* _Provided data_:
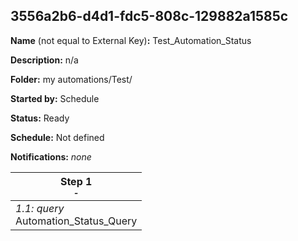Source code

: ## 3556a2b6-d4d1-fdc5-808c-129882a1585c

**Name** (not equal to External Key)**:** Test_Automation_Status

**Description:** n/a

**Folder:** my automations/Test/

**Started by:** Schedule

**Status:** Ready

**Schedule:** Not defined

**Notifications:** _none_


| Step 1<br>_<small>-</small>_ |
| --- |
| _1.1: query_<br>Automation_Status_Query |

* _Your instructions_: Give the number of lines that hold the word "Schedule" in these records, with nothing added.

* _Problem solution_: 2